Search the entries for the string "commissions" and give the number of lines that hold it, nothing more.

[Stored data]
========

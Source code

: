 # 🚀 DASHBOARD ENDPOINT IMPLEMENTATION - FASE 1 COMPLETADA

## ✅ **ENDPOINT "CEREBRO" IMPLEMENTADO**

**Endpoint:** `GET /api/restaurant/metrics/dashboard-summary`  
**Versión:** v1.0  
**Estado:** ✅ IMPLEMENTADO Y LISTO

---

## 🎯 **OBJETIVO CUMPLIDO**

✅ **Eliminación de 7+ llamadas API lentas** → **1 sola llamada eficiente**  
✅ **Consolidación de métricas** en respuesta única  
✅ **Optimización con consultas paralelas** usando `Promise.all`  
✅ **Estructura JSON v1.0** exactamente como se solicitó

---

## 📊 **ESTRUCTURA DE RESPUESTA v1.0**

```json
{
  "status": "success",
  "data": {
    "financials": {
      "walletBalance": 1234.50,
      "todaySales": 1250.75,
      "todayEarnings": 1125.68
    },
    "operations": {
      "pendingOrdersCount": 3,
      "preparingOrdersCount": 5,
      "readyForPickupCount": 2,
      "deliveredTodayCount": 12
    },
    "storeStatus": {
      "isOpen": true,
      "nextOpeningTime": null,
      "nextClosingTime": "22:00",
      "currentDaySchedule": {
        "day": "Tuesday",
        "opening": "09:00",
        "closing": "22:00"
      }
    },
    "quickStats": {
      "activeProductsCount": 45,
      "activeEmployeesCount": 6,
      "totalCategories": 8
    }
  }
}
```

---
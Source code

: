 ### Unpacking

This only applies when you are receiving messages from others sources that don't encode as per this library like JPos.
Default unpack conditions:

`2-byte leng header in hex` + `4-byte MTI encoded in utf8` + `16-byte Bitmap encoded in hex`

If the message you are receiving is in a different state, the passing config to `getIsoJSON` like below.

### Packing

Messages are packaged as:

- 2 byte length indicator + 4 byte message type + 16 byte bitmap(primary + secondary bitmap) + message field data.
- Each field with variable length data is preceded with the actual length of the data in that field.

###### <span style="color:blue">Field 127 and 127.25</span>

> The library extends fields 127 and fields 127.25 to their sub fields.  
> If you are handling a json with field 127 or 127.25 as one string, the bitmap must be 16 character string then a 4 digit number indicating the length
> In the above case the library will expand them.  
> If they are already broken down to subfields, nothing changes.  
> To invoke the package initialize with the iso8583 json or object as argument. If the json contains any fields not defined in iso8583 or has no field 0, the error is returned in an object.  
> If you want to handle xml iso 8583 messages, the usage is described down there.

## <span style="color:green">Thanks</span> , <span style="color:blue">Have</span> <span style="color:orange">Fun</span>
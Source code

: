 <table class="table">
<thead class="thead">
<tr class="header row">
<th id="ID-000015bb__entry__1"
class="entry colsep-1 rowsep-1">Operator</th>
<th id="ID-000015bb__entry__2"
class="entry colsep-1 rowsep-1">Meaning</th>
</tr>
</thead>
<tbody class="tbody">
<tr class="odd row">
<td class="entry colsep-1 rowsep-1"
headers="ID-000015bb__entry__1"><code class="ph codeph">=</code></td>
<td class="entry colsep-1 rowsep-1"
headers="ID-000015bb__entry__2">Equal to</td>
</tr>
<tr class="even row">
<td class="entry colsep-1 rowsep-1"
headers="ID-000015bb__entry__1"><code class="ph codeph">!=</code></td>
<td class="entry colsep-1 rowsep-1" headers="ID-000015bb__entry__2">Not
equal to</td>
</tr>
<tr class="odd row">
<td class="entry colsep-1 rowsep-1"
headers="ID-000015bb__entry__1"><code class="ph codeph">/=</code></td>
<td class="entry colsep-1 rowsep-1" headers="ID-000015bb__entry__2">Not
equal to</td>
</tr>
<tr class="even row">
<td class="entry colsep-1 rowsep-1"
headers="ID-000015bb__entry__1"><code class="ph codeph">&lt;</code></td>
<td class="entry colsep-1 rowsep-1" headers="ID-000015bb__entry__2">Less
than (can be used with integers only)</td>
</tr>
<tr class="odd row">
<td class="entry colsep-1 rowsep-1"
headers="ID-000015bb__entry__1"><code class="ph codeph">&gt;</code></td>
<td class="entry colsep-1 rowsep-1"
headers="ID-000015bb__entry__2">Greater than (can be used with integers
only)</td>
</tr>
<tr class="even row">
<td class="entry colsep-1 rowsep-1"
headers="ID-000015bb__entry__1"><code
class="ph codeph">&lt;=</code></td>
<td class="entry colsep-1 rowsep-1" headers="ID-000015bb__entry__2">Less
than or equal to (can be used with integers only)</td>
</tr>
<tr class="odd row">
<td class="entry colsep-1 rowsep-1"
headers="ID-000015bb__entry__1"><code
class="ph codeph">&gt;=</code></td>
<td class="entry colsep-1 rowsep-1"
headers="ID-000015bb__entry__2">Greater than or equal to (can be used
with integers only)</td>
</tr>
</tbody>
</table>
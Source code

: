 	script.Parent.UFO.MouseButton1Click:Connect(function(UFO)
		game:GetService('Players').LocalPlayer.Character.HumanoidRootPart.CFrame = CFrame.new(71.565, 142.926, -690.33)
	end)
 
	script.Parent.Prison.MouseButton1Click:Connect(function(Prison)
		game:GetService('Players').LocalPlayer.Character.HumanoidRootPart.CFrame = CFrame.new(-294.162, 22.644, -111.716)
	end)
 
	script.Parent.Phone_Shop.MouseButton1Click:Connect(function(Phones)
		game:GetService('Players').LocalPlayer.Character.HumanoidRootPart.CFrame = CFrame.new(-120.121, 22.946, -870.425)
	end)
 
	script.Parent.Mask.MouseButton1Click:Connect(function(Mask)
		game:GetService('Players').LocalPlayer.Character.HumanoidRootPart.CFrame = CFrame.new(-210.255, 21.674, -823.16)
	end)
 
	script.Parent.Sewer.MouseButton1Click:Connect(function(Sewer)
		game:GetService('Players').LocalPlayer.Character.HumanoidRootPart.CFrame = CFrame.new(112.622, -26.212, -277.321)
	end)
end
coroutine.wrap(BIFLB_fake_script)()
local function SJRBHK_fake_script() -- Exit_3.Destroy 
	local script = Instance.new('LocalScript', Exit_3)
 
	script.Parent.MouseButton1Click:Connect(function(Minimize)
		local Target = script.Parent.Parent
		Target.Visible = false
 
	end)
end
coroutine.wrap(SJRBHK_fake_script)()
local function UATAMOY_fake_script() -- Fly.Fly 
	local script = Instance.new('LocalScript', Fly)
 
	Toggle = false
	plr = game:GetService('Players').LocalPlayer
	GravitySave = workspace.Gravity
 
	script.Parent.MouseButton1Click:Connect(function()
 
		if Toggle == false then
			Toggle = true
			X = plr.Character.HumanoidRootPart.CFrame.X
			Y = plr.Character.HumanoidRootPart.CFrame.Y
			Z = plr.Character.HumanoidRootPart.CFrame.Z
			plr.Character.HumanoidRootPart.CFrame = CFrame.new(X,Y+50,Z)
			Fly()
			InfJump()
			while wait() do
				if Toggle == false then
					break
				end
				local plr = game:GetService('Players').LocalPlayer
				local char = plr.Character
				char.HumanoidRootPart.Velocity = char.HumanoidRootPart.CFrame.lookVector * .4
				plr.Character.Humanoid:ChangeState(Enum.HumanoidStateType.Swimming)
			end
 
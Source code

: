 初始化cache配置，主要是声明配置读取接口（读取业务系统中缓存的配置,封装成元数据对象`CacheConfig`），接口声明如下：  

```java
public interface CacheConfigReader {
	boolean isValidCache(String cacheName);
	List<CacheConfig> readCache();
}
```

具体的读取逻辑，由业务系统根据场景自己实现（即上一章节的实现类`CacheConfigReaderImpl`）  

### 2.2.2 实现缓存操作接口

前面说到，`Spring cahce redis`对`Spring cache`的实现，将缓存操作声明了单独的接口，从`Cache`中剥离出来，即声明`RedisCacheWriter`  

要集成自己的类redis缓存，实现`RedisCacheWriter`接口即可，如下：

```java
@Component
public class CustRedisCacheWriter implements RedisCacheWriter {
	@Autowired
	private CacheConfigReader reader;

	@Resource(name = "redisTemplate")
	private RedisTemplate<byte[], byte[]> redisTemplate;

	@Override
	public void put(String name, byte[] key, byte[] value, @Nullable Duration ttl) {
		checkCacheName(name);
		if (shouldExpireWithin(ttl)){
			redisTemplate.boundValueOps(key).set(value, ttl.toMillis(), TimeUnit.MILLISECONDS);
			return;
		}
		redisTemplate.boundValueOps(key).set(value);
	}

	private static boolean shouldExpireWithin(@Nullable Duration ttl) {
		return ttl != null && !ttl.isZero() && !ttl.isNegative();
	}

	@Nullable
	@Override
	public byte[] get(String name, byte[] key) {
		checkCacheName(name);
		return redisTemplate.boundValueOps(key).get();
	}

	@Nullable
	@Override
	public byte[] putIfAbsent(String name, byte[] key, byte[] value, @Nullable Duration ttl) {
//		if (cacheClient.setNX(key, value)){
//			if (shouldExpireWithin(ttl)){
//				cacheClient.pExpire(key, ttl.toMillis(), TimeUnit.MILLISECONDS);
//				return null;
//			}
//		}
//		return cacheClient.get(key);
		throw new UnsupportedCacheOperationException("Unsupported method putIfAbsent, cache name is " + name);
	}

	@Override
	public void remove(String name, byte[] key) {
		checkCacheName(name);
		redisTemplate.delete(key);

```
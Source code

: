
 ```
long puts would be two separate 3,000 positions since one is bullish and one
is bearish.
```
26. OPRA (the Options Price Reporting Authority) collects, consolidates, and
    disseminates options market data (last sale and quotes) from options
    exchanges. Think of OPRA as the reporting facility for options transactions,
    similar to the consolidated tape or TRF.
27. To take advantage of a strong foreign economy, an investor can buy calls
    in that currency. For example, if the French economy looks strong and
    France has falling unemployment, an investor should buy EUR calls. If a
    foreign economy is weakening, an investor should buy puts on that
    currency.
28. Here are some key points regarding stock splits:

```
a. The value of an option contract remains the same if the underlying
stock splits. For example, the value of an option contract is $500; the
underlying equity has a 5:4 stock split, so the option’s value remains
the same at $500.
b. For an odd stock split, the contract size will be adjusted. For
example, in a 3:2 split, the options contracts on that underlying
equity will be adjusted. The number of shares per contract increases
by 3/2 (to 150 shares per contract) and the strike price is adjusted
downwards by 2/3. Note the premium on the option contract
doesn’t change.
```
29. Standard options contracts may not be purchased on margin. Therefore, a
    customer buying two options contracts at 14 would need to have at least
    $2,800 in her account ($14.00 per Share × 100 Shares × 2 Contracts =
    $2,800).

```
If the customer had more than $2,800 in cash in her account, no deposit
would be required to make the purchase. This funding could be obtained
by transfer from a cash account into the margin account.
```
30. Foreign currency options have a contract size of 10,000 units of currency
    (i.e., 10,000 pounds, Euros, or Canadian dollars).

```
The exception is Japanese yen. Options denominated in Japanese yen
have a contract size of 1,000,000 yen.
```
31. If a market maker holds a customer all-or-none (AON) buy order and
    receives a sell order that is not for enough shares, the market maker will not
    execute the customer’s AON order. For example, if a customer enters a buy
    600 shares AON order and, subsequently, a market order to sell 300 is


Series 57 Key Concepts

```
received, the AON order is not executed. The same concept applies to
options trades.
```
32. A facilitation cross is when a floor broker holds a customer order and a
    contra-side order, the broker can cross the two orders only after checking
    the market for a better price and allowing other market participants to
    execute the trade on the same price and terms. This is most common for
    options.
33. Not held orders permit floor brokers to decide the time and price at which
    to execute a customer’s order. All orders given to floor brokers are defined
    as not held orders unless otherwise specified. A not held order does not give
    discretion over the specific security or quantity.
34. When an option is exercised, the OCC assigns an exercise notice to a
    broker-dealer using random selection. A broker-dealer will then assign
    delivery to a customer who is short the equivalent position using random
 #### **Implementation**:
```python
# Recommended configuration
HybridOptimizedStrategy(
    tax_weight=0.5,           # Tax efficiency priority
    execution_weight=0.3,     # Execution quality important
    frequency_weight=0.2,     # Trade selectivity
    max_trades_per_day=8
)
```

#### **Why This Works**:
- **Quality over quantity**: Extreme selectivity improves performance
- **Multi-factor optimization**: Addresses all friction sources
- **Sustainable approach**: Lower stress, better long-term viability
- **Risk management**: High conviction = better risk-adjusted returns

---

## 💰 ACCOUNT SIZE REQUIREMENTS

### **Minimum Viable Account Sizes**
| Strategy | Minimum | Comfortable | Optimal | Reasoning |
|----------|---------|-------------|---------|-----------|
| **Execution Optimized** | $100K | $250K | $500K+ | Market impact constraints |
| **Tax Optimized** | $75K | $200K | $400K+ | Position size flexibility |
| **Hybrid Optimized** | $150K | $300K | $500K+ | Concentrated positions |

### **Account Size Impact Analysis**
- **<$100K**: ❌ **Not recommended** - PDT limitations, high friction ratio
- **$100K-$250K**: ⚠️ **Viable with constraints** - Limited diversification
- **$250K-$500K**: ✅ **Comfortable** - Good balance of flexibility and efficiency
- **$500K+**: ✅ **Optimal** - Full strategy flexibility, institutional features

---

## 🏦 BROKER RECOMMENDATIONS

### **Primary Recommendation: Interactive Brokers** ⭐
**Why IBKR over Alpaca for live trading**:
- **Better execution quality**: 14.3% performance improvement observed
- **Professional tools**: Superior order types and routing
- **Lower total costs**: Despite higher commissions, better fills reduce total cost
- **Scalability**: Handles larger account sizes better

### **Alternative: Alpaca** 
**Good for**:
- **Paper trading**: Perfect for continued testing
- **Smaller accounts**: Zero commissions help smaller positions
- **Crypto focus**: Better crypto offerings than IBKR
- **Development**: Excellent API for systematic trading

========

WRITTEN REPLY:
2